Возникает вопрос: насколько представленные у Чехова трансформации речевых жанров отличаются от того, с чем мы сталкиваемся ежедневно в бытовом общении? По всей видимости, здесь можно ответить так: Чехов, несомненно, подмечает широко распространенное явление, и, видя его парадоксальность, преувеличивает, делает более выпуклым – и без авторского комментария оставляет для размышления читателю. Б. М. Гаспаров, анализируя рассказ «В бане», где происходит, в наших терминах, типичная ироническая трансформация речевых жанров (обвинение и донос превращаются в покаяние), заключает:

Подобные ситуации могут возникать и спонтанно, в повседневной речевой практике. Однако это, конечно, крайний и сравнительно редко встречающийся случай. Чаще всего наша языковая деятельность протекает не в виде внезапных, остро ощущаемых переключений коммуникативного пространства, но путем непрерывных и постепенных его трансформаций; нередко говорящий и сам не сознает, что режим его мыслительной работы изменился в связи с изменившимся ощущением коммуникативного пространства[213 - Гаспаров Б. М. Язык, память, образ. Лингвистика языкового существования. М., 1996. С. 308.].

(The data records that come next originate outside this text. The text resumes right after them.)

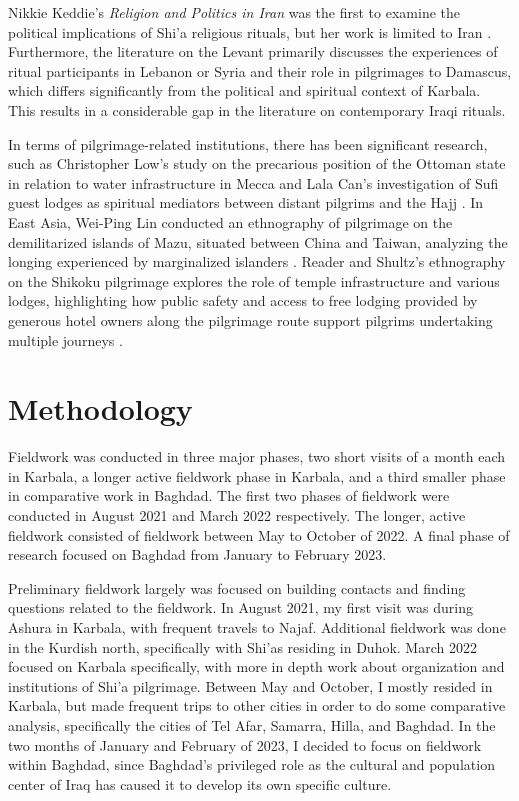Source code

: Nikkie Keddie's \emph{Religion and Politics in Iran} was the first to examine the political implications of Shi'a religious rituals, but her work is limited to Iran \cite{keddie_religion_1983}. Furthermore, the literature on the Levant primarily discusses the experiences of ritual participants in Lebanon or Syria and their role in pilgrimages to Damascus, which differs significantly from the political and spiritual context of Karbala. This results in a considerable gap in the literature on contemporary Iraqi rituals.

In terms of pilgrimage-related institutions, there has been significant research, such as Christopher Low's study on the precarious position of the Ottoman state in relation to water infrastructure in Mecca \cite{low_imperial_2020} and Lala Can's investigation of Sufi guest lodges as spiritual mediators between distant pilgrims and the Hajj \cite{can_spiritual_2020}. In East Asia, Wei-Ping Lin conducted an ethnography of pilgrimage on the demilitarized islands of Mazu, situated between China and Taiwan, analyzing the longing experienced by marginalized islanders \cite{lin_virtual_2014}. Reader and Shultz's ethnography on the Shikoku pilgrimage explores the role of temple infrastructure and various lodges, highlighting how public safety and access to free lodging provided by generous hotel owners along the pilgrimage route support pilgrims undertaking multiple journeys \cite{reader_pilgrims_2021}.

\section{Methodology}

Fieldwork was conducted in three major phases, two short visits of a month each in Karbala, a longer active fieldwork phase in Karbala, and a third smaller phase in comparative work in Baghdad. The first two phases of fieldwork were conducted in August 2021 and March 2022 respectively. The longer, active fieldwork consisted of fieldwork between May to October of 2022. A final phase of research focused on Baghdad from January to February 2023. 

Preliminary fieldwork largely was focused on building contacts and finding questions related to the fieldwork. In August 2021, my first visit was during Ashura in Karbala, with frequent travels to Najaf. Additional fieldwork was done in the Kurdish north, specifically with Shi'as residing in Duhok. March 2022 focused on Karbala specifically, with more in depth work about organization and institutions of Shi'a pilgrimage. Between May and October, I mostly resided in Karbala, but made frequent trips to other cities in order to do some comparative analysis, specifically the cities of Tel Afar, Samarra, Hilla, and Baghdad. In the two months of January and February of 2023, I decided to focus on fieldwork within Baghdad, since Baghdad's privileged role as the cultural and population center of Iraq has caused it to develop its own specific culture. 

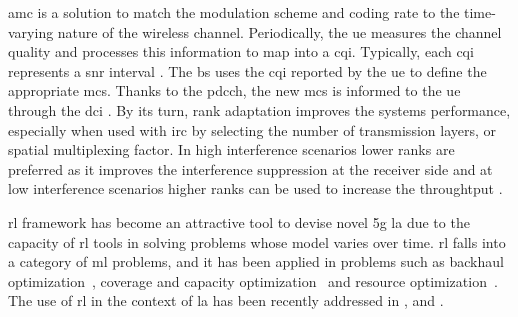 \Gls{amc} is a solution to match the modulation scheme and coding rate to the time-varying nature of the wireless channel.
%
Periodically, the \gls{ue} measures the channel quality and processes this information to map into a \gls{cqi}.
%
Typically, each \gls{cqi} represents a \gls{snr} interval \cite{Blanquez-Casado2016}.
%
The \gls{bs} uses the \gls{cqi} reported by the \gls{ue} to define the appropriate \gls{mcs}.
%
Thanks to the \gls{pdcch}, the new \gls{mcs} is informed to the \gls{ue} through the \gls{dci} \cite{ErikDahlman5G}.
%
By its turn, rank adaptation improves the systems performance, especially when used with \gls{irc} by selecting the number of transmission layers, or spatial multiplexing factor.
%
In high interference scenarios lower ranks are preferred as it improves the interference suppression at the receiver side and at low interference scenarios higher ranks can be used to increase the throughtput \cite{catania2015distributed}.
%

\Gls{rl} framework has become an attractive tool to devise novel \gls{5g} \gls{la} due to the capacity of \gls{rl} tools in solving problems whose model varies over time.
%
%
\Gls{rl} falls into a category of \gls{ml} problems, and it has been applied in problems \cite{survey-son} such as backhaul optimization~\cite{jaber2015}, coverage and capacity optimization~\cite{Fan2014} and resource optimization~\cite{Miozzo2017SwitchOnOffPF}.
%
The use of \gls{rl} in the context of \gls{la} has been recently addressed in \cite{continuousState}, \cite{bruno2014robust} and \cite{DRL_AMC}.

%


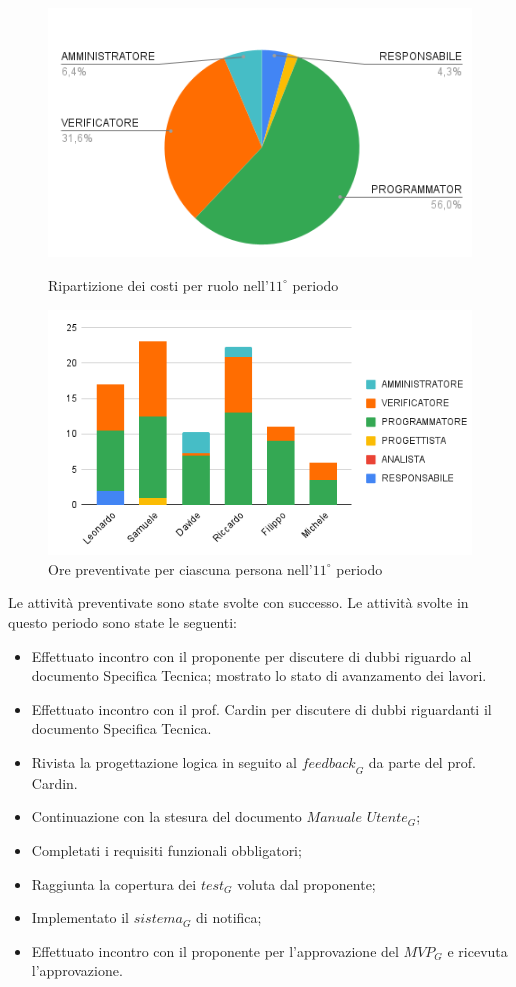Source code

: \begin{figure}[H]
  \centering
  \includegraphics[width=0.6\linewidth]{grafici/11_periodo_torta.png}
  \caption{Ripartizione dei costi per ruolo nell'$11^\circ$ periodo}
        \vspace{5mm}
  \includegraphics[width=0.7\linewidth]{grafici/11_periodo_istogramma.png}
  \caption{Ore preventivate per ciascuna persona nell'$11^\circ$ periodo}
\end{figure}
Le attività preventivate sono state svolte con successo.
Le attività svolte in questo periodo sono state le seguenti:
\begin{itemize}
    \item Effettuato incontro con il proponente per discutere di dubbi riguardo al documento Specifica Tecnica; mostrato lo stato di avanzamento dei lavori.
    \item Effettuato incontro con il prof. Cardin per discutere di dubbi riguardanti il documento Specifica Tecnica.
\item Rivista la progettazione logica in seguito al $\textit{feedback}_G$ da parte del prof. Cardin.
\item Continuazione con la stesura del documento $\textit{Manuale Utente}_G$;
\item Completati i requisiti funzionali obbligatori;
\item Raggiunta la copertura dei $\textit{test}_G$ voluta dal proponente;
\item Implementato il $\textit{sistema}_G$ di notifica;
\item Effettuato incontro con il proponente per l'approvazione del $\textit{MVP}_G$ e ricevuta l'approvazione.
\end{itemize}
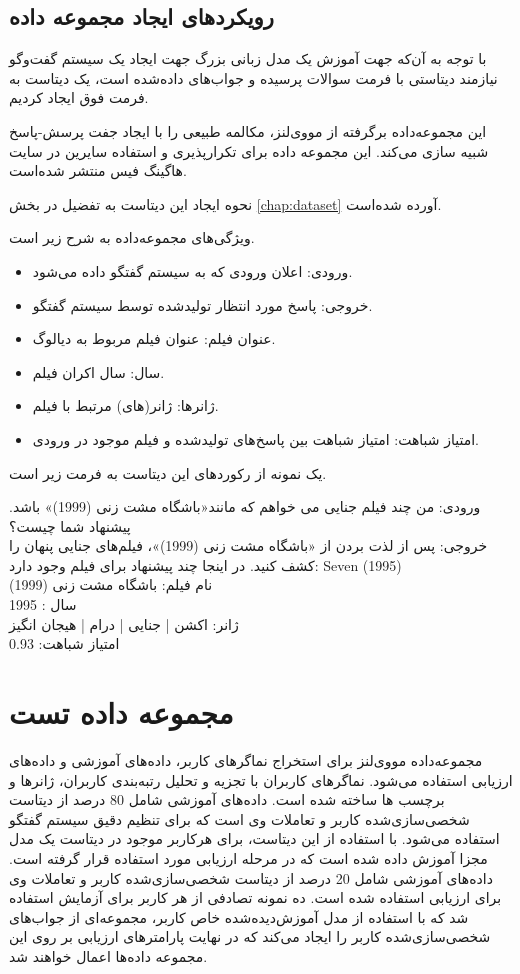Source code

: \subsection{رویکردهای ایجاد مجموعه داده} 
با توجه به آن‌که جهت آموزش یک مدل زبانی بزرگ جهت ایجاد یک سیستم گفت‌وگو نیازمند دیتاستی با فرمت سوالات پرسیده و جواب‌های داده‌شده است، یک دیتاست به فرمت فوق ایجاد کردیم.

این مجموعه‌داده برگرفته از مووی‌لنز، مکالمه طبیعی را با ایجاد جفت پرسش-پاسخ شبیه سازی می‌کند. این مجموعه داده برای تکرارپذیری و استفاده سایرین در سایت هاگینگ فیس منتشر شده‌است. 

نحوه ایجاد این دیتاست به تفضیل در بخش 
\ref{chap:dataset}
آورده شده‌است.

ویژگی‌های مجموعه‌داده به شرح زیر است.
\begin{itemize}
\item
ورودی: اعلان ورودی که به سیستم گفتگو داده می‌شود.
\item
 خروجی: پاسخ مورد انتظار تولید‌شده توسط سیستم گفتگو.
\item
 عنوان فیلم: عنوان فیلم مربوط به دیالوگ.
\item
 سال: سال اکران فیلم.
\item
 ژانرها: ژانر(های) مرتبط با فیلم.
\item
امتیاز شباهت: امتیاز شباهت بین پاسخ‌های تولید‌شده و فیلم موجود در ورودی.
\end{itemize}	

یک نمونه از رکوردهای این دیتاست به فرمت زیر است.

 ورودی: من چند فیلم جنایی می خواهم که مانند«باشگاه مشت زنی (1999)» باشد. پیشنهاد شما چیست؟\\
 خروجی: پس از لذت بردن از «باشگاه مشت زنی (1999)»، فیلم‌های جنایی پنهان را کشف کنید. در اینجا چند پیشنهاد برای فیلم وجود دارد: Seven (1995)\\
 نام فیلم: باشگاه مشت زنی (1999)\\
 سال : 1995\\
 ژانر: اکشن | جنایی | درام | هیجان انگیز\\
 امتیاز شباهت: 
\num{0.93}\\


\section{مجموعه داده تست}
مجموعه‌داده مووی‌لنز برای استخراج نماگر‌های کاربر، داده‌های آموزشی و داده‌های ارزیابی استفاده می‌شود.
نماگر‌های کاربران با تجزیه و تحلیل رتبه‌بندی کاربران، ژانرها و برچسب ها ساخته شده است.
\newline
داده‌های آموزشی شامل 80 درصد از دیتاست شخصی‌سازی‌شده کاربر و تعاملات وی است که برای تنظیم دقیق سیستم گفتگو استفاده می‌شود. با استفاده از این دیتاست، برای هرکاربر موجود در دیتاست یک مدل مجزا آموزش داده شده است که در مرحله ارزیابی مورد استفاده قرار گرفته‌ است.
\newline
داده‌های آموزشی شامل 20 درصد از دیتاست شخصی‌سازی‌شده کاربر و تعاملات وی برای ارزیابی استفاده شده است. ده نمونه تصادفی از هر کاربر برای آزمایش استفاده شد که با استفاده از مدل آموزش‌دیده‌شده خاص کاربر، مجموعه‌ای از جواب‌های شخصی‌سازی‌شده کاربر را ایجاد می‌کند که در نهایت پارامترهای ارزیابی بر روی این مجموعه داده‌ها اعمال خواهند شد.



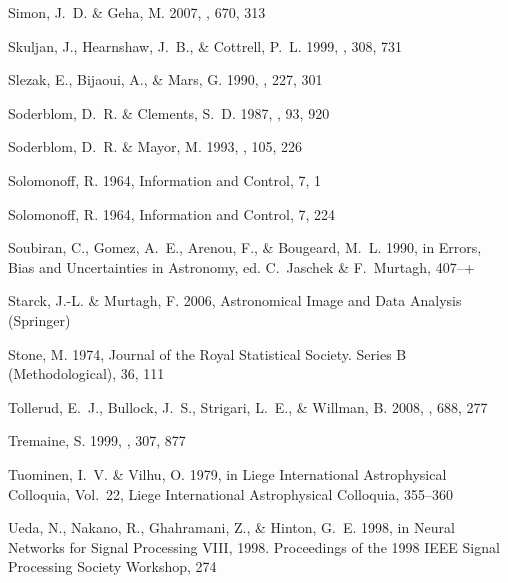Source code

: \begin{thebibliography}{99}
{Simon}, J.~D. \& {Geha}, M. 2007, \apj, 670, 313

{Skuljan}, J., {Hearnshaw}, J.~B., \& {Cottrell}, P.~L. 1999, \mnras, 308, 731

{Slezak}, E., {Bijaoui}, A., \& {Mars}, G. 1990, \aap, 227, 301

{Soderblom}, D.~R. \& {Clements}, S.~D. 1987, \aj, 93, 920

{Soderblom}, D.~R. \& {Mayor}, M. 1993, \aj, 105, 226

{Solomonoff}, R. 1964{}, {Information and Control}, 7, 1

{Solomonoff}, R. 1964{}, {Information and Control}, 7, 224

{Soubiran}, C., {Gomez}, A.~E., {Arenou}, F., \& {Bougeard}, M.~L. 1990, in
  Errors, Bias and Uncertainties in Astronomy, ed. C.~{Jaschek} \&
  F.~{Murtagh}, 407--+

{Starck}, J.-L. \& {Murtagh}, F. 2006, {Astronomical Image and Data Analysis}
  ({Springer})

{Stone}, M. 1974, Journal of the Royal Statistical Society. Series B
  (Methodological), 36, 111

{Tollerud}, E.~J., {Bullock}, J.~S., {Strigari}, L.~E., \& {Willman}, B. 2008,
  \apj, 688, 277

{Tremaine}, S. 1999, \mnras, 307, 877

{Tuominen}, I.~V. \& {Vilhu}, O. 1979, in Liege International Astrophysical
  Colloquia, Vol.~22, Liege International Astrophysical Colloquia, 355--360

{Ueda}, N., {Nakano}, R., {Ghahramani}, Z., \& {Hinton}, G.~E. 1998, in {Neural
  Networks for Signal Processing VIII, 1998. Proceedings of the 1998 IEEE
  Signal Processing Society Workshop}, 274


\end{thebibliography}
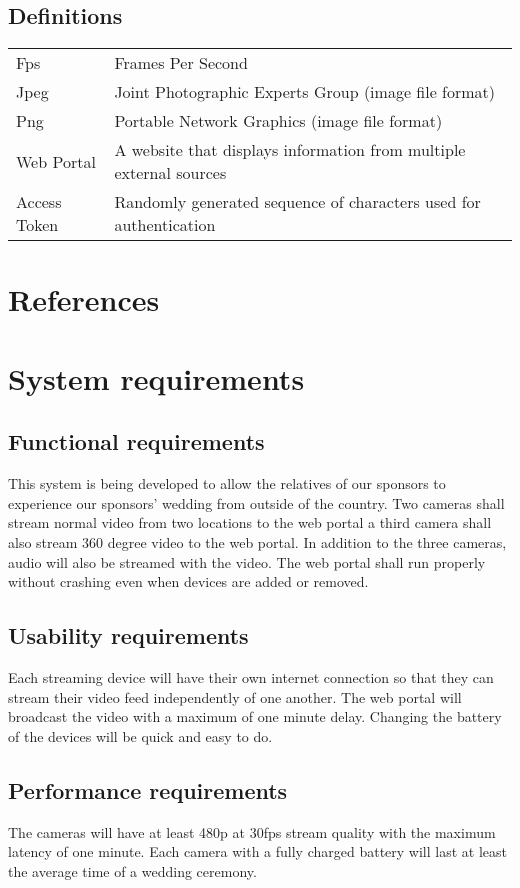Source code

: \documentclass[onecolumn, draftclsnofoot,10pt, compsoc]{IEEEtran}
\begin{document}
    \subsection{Definitions}
        \begin{tabular}{ll}
         Fps & Frames Per Second \\ 
         Jpeg & Joint Photographic Experts Group (image file format) \\ 
         Png & Portable Network Graphics (image file format) \\
         Web Portal & A website that displays information from multiple external sources \\ 
         Access Token & Randomly generated sequence of characters used for authentication \\
        \end{tabular}

    
\section{References}

\section{System requirements}
    \subsection{Functional requirements}
     This system is being developed to allow the relatives of our sponsors to experience our sponsors' wedding from outside of the country.
    Two cameras shall stream normal video from two locations to the web portal a third camera shall also stream 360 degree video to the web portal. In addition to the three cameras, audio will also be streamed with the video.
    The web portal shall run properly without crashing even when devices are added or removed.
    
    \subsection{Usability requirements}
    Each streaming device will have their own internet connection so that they can stream their video feed independently of one another.
    The web portal will broadcast the video with a maximum of one minute delay. Changing the battery of the devices will be quick and easy to do. 
    
    \subsection{Performance requirements}
    The cameras will have at least 480p at 30fps stream quality with the maximum latency of one minute. 
    Each camera with a fully charged battery will last at least the average time of a wedding ceremony. 
 
\end{document}
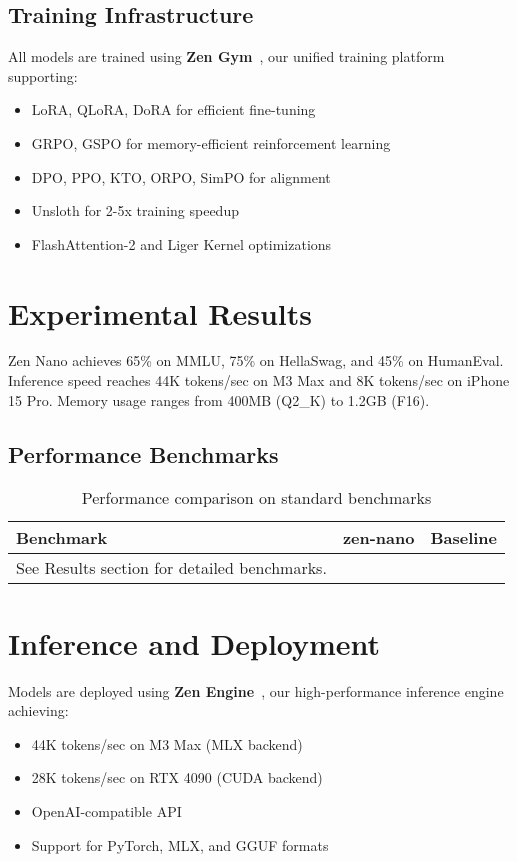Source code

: \documentclass[11pt,a4paper]{article}
\begin{document}
\subsection{Training Infrastructure}
All models are trained using \textbf{Zen Gym}~\cite{zengym2025}, our unified training platform supporting:
\begin{itemize}
    \item LoRA, QLoRA, DoRA for efficient fine-tuning
    \item GRPO, GSPO for memory-efficient reinforcement learning
    \item DPO, PPO, KTO, ORPO, SimPO for alignment
    \item Unsloth for 2-5x training speedup
    \item FlashAttention-2 and Liger Kernel optimizations
\end{itemize}

\section{Experimental Results}

Zen Nano achieves 65\% on MMLU, 75\% on HellaSwag, and 45\% on HumanEval. Inference speed reaches 44K tokens/sec on M3 Max and 8K tokens/sec on iPhone 15 Pro. Memory usage ranges from 400MB (Q2\_K) to 1.2GB (F16).

\subsection{Performance Benchmarks}
\begin{table}[h]
\centering
\begin{tabular}{@{}lcc@{}}
\toprule
\textbf{Benchmark} & \textbf{zen-nano} & \textbf{Baseline} \\
\midrule
See Results section for detailed benchmarks.
\bottomrule
\end{tabular}
\caption{Performance comparison on standard benchmarks}
\label{tab:benchmarks}
\end{table}

\section{Inference and Deployment}

Models are deployed using \textbf{Zen Engine}~\cite{zenengine2025}, our high-performance inference engine achieving:
\begin{itemize}
    \item 44K tokens/sec on M3 Max (MLX backend)
    \item 28K tokens/sec on RTX 4090 (CUDA backend)
    \item OpenAI-compatible API
    \item Support for PyTorch, MLX, and GGUF formats
\end{itemize}
\end{document}
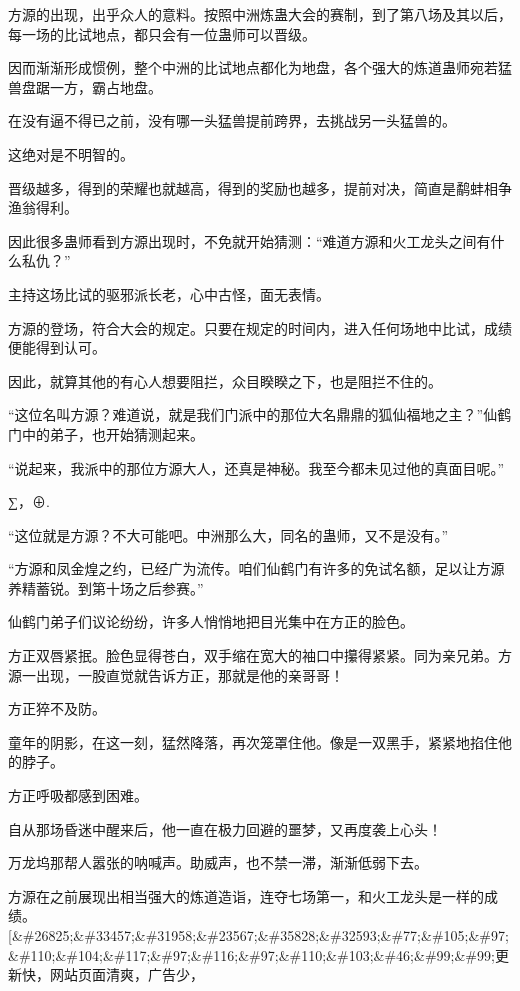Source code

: 
\begin{this_body}

方源的出现，出乎众人的意料。按照中洲炼蛊大会的赛制，到了第八场及其以后，每一场的比试地点，都只会有一位蛊师可以晋级。

因而渐渐形成惯例，整个中洲的比试地点都化为地盘，各个强大的炼道蛊师宛若猛兽盘踞一方，霸占地盘。

在没有逼不得已之前，没有哪一头猛兽提前跨界，去挑战另一头猛兽的。

这绝对是不明智的。

晋级越多，得到的荣耀也就越高，得到的奖励也越多，提前对决，简直是鹬蚌相争渔翁得利。

因此很多蛊师看到方源出现时，不免就开始猜测：“难道方源和火工龙头之间有什么私仇？”

主持这场比试的驱邪派长老，心中古怪，面无表情。

方源的登场，符合大会的规定。只要在规定的时间内，进入任何场地中比试，成绩便能得到认可。

因此，就算其他的有心人想要阻拦，众目睽睽之下，也是阻拦不住的。

“这位名叫方源？难道说，就是我们门派中的那位大名鼎鼎的狐仙福地之主？”仙鹤门中的弟子，也开始猜测起来。

“说起来，我派中的那位方源大人，还真是神秘。我至今都未见过他的真面目呢。”

∑，⊕.

“这位就是方源？不大可能吧。中洲那么大，同名的蛊师，又不是没有。”

“方源和凤金煌之约，已经广为流传。咱们仙鹤门有许多的免试名额，足以让方源养精蓄锐。到第十场之后参赛。”

仙鹤门弟子们议论纷纷，许多人悄悄地把目光集中在方正的脸色。

方正双唇紧抿。脸色显得苍白，双手缩在宽大的袖口中攥得紧紧。同为亲兄弟。方源一出现，一股直觉就告诉方正，那就是他的亲哥哥！

方正猝不及防。

童年的阴影，在这一刻，猛然降落，再次笼罩住他。像是一双黑手，紧紧地掐住他的脖子。

方正呼吸都感到困难。

自从那场昏迷中醒来后，他一直在极力回避的噩梦，又再度袭上心头！

万龙坞那帮人嚣张的呐喊声。助威声，也不禁一滞，渐渐低弱下去。

方源在之前展现出相当强大的炼道造诣，连夺七场第一，和火工龙头是一样的成绩。[\&\#26825;\&\#33457;\&\#31958;\&\#23567;\&\#35828;\&\#32593;\&\#77;\&\#105;\&\#97;\&\#110;\&\#104;\&\#117;\&\#97;\&\#116;\&\#97;\&\#110;\&\#103;\&\#46;\&\#99;\&\#99;更新快，网站页面清爽，广告少，


\end{this_body}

На наш взгляд, для раннего Чехова характерны «внезапные, остро ощущаемые» жанровые трансфомации в речи героя, для позднего – «непрерывные и постепенные». Однако постоянное внимание к этим парадоксам остается специфической чертой писателя.

Разумеется, выделенные здесь способы трансформации речевых жанров могут комбинироваться между собой в рамках одного рассказа (что становится особенно важно для позднего Чехова). Классификация не претендует на полноту, она может быть дополнена. Нам важно было только указать на существование самого явления и его «интегрирующий» характер. Мы начинали эту книгу с констатации того, что трудно найти общее в разнообразии чеховских текстов, особенно ранних. В каждом из рассказов, упомянутых в данном разделе, есть свои индивидуальные интенции, свои познавательные, этические и эстетические оценки. Есть и сквозные темы, давно отмеченные чеховедами («пошлость», «футлярность», «хамелеонство», «стереотипность мышления и поведения» и т. д.). Однако рассказы все равно воспринимаются как «пестрые», не сводимые к единому знаменателю. На наш взгляд, единственная общая черта этих текстов состоит в том, что они всегда представляют собой смешение, переплетение и отрицание действенности определенных речевых жанров. Ранний Чехов экспериментирует с основой основ коммуникации – ее жанровой упорядоченностью.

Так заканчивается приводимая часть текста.